I don't like posers, people who pretend to be something they’re not.
Today’s society is full of pretension. Instagram and the like, all of it is so fake, everybody is sharing only their "happy moments", but reality is completely different. Then, in my opinion, people transfer it to the real life - everyone is a poser, playing some kind of theatre.
How many followers do you have on Instagramu?
So you must be one of the people posting „happy“ pics.
I'm pretty real there. I posted a happy photo and wrote underneath that it’s interesting that people can’t tell if I’m currently depressed or not. You can put anything there and it can all be entirely fake. That’s how it usually works - couples are taking pictures that show how happy they are, even though it isn’t true. Those couples who really are happy usually don’t have the time to put "love" on Instagram and write about how happy they are. In my opinion, if you’re actually happy, you don’t feel the need to push it on others.

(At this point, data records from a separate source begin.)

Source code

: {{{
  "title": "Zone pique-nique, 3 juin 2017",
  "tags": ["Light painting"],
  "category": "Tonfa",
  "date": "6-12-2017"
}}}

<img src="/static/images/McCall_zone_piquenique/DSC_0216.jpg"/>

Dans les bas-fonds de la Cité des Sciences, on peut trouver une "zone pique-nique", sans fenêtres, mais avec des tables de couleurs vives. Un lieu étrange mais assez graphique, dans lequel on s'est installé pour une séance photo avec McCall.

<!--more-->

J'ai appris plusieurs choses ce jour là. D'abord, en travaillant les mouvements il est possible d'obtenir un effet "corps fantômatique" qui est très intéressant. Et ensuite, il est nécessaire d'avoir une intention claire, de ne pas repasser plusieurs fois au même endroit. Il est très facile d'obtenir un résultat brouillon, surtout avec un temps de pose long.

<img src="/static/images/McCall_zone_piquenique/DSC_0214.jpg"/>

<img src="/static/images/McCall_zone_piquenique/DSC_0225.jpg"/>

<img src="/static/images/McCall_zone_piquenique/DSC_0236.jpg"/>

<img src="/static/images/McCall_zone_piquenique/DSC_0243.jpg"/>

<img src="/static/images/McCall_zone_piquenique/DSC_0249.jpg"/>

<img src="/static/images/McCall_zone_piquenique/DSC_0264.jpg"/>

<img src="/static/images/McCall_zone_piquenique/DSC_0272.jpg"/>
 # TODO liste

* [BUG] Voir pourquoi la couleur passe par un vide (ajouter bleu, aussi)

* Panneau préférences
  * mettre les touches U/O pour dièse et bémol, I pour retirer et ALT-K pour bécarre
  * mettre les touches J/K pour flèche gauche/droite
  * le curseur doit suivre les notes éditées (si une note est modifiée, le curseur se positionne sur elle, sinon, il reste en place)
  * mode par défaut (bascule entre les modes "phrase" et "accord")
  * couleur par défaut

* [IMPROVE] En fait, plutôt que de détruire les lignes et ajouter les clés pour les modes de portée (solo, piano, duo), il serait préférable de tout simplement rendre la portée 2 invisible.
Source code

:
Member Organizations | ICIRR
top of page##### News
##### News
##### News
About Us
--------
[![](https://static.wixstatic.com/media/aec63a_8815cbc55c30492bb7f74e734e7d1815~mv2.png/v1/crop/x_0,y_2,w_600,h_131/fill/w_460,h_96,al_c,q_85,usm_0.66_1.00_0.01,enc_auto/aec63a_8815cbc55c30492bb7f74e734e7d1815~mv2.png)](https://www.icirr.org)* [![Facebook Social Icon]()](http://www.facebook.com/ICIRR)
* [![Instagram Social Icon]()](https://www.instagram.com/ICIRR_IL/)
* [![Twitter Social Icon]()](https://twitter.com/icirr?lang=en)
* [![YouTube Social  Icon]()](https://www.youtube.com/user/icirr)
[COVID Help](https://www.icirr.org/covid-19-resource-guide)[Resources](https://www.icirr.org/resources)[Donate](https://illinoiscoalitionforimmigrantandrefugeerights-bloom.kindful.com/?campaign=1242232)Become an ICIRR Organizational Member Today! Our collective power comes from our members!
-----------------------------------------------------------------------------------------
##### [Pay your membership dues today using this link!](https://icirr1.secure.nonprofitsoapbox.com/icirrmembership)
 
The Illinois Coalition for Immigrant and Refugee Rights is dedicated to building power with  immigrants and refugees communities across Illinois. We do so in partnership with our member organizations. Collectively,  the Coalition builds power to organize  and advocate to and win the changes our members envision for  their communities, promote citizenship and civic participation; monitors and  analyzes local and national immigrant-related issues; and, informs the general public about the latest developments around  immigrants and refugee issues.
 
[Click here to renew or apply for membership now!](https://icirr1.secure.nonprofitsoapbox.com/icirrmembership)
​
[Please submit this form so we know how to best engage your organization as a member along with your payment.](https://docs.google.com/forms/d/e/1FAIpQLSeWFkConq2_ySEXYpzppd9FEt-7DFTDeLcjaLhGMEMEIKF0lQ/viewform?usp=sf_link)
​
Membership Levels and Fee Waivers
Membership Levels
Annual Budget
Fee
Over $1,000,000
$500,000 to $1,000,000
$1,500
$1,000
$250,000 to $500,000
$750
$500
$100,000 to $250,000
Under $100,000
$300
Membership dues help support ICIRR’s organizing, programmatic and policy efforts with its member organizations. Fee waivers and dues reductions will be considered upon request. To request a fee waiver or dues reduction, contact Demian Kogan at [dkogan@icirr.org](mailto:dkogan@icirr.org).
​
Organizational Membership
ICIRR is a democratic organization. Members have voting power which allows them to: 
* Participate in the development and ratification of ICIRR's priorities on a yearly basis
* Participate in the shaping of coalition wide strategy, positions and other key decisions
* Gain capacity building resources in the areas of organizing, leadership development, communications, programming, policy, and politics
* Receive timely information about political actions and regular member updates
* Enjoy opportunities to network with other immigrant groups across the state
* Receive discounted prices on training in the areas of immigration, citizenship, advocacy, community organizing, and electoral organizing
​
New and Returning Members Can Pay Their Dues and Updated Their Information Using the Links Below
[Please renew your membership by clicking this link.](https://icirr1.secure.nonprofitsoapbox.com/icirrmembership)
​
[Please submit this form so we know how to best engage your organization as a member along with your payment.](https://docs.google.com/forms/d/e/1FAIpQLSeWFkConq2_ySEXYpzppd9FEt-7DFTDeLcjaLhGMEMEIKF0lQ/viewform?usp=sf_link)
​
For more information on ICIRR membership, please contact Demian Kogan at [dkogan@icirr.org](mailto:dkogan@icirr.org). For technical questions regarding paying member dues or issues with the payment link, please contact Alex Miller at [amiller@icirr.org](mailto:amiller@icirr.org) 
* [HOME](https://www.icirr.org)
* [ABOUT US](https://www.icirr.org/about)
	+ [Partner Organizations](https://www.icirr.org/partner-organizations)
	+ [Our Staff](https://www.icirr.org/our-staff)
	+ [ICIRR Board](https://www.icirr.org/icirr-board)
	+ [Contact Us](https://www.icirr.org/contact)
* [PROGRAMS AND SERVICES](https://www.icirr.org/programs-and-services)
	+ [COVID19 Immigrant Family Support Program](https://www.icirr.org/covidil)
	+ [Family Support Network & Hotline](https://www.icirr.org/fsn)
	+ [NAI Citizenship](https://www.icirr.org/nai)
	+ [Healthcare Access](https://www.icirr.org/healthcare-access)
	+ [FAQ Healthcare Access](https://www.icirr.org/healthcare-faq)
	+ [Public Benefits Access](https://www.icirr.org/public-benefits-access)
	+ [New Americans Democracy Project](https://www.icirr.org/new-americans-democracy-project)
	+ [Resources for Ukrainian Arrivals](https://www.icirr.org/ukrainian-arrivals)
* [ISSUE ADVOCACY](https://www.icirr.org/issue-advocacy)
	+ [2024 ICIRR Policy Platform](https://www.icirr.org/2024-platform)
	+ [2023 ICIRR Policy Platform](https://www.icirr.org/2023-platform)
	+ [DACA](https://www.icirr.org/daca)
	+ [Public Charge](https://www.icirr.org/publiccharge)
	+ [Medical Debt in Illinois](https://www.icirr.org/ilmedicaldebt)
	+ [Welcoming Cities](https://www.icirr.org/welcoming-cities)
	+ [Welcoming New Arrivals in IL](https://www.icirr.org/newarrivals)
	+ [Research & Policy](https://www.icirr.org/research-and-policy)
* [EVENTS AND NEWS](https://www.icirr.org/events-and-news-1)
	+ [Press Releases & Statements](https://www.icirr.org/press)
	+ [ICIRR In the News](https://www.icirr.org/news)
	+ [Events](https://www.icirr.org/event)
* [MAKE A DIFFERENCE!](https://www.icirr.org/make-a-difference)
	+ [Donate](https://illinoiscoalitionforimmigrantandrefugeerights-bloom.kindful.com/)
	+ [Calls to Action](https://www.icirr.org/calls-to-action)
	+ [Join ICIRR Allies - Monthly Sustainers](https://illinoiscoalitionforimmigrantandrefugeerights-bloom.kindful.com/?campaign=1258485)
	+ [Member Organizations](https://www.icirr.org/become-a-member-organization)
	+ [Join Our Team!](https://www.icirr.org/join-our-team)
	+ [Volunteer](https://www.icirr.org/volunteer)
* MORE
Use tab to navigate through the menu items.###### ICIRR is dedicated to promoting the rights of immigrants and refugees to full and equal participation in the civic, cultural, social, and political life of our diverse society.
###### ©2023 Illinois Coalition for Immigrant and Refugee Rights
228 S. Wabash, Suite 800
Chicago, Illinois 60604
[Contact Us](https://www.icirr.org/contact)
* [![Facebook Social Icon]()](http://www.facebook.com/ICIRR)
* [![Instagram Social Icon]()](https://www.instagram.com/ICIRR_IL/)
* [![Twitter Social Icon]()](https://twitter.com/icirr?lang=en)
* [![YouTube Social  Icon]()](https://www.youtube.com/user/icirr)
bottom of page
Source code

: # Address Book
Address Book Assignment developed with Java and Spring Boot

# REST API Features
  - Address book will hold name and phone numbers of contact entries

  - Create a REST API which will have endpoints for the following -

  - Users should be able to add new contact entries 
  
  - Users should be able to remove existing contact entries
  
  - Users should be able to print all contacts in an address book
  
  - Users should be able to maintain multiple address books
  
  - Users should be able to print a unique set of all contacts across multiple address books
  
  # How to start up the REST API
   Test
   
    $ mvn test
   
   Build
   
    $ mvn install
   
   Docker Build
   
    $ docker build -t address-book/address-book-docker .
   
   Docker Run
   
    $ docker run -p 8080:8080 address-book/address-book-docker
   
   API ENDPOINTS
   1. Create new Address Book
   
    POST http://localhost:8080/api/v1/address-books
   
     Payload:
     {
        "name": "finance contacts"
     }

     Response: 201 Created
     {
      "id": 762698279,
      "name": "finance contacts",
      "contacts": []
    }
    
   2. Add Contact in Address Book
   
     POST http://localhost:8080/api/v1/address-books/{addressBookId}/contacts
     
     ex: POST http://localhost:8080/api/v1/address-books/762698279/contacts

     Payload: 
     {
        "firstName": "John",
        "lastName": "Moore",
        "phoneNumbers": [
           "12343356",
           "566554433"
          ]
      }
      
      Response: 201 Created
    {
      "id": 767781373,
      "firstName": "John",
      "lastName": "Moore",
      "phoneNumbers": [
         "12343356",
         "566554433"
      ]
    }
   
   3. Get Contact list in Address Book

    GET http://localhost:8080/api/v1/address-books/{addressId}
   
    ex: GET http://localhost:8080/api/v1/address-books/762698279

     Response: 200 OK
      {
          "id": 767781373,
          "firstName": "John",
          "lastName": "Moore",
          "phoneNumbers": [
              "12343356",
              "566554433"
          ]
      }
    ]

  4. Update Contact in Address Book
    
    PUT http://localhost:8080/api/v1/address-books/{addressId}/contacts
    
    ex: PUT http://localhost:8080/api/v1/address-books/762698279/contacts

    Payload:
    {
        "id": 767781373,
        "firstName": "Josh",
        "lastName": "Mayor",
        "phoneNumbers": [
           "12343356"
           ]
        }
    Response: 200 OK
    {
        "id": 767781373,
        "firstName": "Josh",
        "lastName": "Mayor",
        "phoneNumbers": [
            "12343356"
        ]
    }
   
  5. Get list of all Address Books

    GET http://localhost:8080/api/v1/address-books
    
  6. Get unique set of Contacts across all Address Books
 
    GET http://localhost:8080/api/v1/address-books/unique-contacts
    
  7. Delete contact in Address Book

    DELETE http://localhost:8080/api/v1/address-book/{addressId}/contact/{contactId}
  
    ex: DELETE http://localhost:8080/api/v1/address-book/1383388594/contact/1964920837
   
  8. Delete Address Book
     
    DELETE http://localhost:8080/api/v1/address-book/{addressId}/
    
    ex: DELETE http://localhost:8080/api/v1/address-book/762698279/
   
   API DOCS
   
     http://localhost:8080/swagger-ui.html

Can you imagine a week without social networks?
I’ve been practising that. I gave myself three weeks, completely erased everything, and I felt great. But then I had to start again because of my concerts. It sucks, I shouldn't be doing that because of my job - social networks are good promotion tools. But sometimes I go and erase the icon, for a day or so, and it makes me feel better that I don’t have to look at it.
Lately, I've been trying just to put up a post, look at those I’m following, check what's new, and switch it off. It's a time eater, and a useless one at that. I’m not fond of that world. If I spend a lot of time there, it doesn't do me any good.